Barbeau, D., Montini, A. et Roy, C. (1997). Tracer les chemins de la connaissance. La motivation scolaire. Montréal : Association québécoise de pédagogie collégiale.
Fullan, M. (1999). Quatre décennies de réformes de l’éducation. OPTIONS, 18, 27-40.
Lang, V. (1999). La professionnalisation des enseignants. Paris : PUF.
Lessard, C. (1997). Continuités et ruptures en formation des maîtres : à la recherche d’un point d’équilibre. In M. Tardif, H. Ziarko (dir.), Continuités et ruptures dans la formation des maîtres au Québec, (p. 253-279), Québec : Les Presses de l’Université Laval.

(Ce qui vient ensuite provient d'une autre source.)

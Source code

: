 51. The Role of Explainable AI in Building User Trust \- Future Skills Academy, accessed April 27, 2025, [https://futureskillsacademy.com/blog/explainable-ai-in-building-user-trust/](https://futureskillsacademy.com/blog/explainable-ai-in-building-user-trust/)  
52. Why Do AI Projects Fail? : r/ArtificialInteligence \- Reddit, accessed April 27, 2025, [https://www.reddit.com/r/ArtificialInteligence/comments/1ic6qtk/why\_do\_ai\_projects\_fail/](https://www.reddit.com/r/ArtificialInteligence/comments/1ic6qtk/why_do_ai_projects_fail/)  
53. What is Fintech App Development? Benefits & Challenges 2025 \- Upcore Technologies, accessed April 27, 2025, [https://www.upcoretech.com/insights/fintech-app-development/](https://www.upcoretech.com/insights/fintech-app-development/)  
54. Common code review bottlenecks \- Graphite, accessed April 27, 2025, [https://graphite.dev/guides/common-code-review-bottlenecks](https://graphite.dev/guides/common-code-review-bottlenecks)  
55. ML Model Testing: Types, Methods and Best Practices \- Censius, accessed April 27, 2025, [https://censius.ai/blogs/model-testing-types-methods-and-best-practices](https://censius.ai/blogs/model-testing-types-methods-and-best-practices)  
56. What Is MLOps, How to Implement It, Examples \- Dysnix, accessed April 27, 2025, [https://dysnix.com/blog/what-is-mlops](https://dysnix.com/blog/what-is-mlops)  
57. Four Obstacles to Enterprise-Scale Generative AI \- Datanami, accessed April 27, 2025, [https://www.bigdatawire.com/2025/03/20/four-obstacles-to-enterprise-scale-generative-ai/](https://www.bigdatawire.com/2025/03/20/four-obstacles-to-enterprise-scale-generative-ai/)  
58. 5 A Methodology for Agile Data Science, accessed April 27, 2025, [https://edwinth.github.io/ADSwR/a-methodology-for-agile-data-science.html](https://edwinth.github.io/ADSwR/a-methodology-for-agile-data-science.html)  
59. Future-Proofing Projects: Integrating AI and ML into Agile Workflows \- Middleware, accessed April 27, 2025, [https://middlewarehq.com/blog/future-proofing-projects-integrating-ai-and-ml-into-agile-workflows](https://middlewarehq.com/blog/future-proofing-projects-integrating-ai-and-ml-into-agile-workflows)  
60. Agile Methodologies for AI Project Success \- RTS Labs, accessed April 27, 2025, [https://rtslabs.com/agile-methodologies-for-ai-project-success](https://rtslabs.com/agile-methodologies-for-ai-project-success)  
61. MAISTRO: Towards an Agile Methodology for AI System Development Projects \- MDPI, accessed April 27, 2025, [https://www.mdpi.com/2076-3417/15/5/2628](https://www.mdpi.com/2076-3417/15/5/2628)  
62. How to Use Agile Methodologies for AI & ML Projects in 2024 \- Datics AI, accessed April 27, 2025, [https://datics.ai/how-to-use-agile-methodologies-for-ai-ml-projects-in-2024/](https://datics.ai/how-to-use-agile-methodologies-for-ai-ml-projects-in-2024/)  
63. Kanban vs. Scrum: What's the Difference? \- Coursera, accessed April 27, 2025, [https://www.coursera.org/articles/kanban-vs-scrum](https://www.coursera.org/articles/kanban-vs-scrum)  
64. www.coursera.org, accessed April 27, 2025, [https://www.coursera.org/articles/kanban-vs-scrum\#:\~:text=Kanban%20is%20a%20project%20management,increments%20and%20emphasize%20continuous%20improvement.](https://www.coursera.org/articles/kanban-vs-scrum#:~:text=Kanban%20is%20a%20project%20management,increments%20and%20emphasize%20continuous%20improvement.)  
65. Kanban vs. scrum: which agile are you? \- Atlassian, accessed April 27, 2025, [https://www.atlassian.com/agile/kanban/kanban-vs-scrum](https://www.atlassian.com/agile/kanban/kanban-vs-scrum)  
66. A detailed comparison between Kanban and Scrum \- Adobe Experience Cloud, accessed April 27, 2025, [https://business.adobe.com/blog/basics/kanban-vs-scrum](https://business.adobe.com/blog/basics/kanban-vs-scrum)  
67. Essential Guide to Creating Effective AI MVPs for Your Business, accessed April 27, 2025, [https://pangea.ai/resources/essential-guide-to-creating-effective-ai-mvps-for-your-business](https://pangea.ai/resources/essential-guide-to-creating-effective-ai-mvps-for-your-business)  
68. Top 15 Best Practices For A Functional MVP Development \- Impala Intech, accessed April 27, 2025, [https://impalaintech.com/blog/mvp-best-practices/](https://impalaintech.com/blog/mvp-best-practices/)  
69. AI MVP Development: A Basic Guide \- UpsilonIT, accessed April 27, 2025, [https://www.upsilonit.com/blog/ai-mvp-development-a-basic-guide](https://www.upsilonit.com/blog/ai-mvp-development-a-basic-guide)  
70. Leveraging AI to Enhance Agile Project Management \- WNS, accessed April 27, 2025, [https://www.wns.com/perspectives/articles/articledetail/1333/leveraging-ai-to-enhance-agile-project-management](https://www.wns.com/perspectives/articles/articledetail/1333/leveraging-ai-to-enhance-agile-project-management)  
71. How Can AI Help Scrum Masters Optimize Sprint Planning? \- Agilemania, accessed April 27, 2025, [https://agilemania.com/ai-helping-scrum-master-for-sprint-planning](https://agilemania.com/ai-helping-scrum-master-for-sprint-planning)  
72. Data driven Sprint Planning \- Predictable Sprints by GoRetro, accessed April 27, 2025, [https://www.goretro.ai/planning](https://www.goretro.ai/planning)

Ministère de l’éducation du Québec (1996). L’école tout un programmeÉnoncé de politique éducative. Québec : Gouvernement du Québec.
Robert, M. et Tondreau, J. (1997). L’école québécoise. Débats, enjeux et pratiques sociales. Anjou, Montréal : CEC.
Tardif, J. (1997). La construction des connaissances. 1. Les consensus. Pédagogie collégiale, 11 (2), 14-19.
Tardif, J. avec la collaboration de Presseau, A. (1998). Intégrer les nouvelles technologies de l’information. Quel cadre pédagogique? Paris : ESF.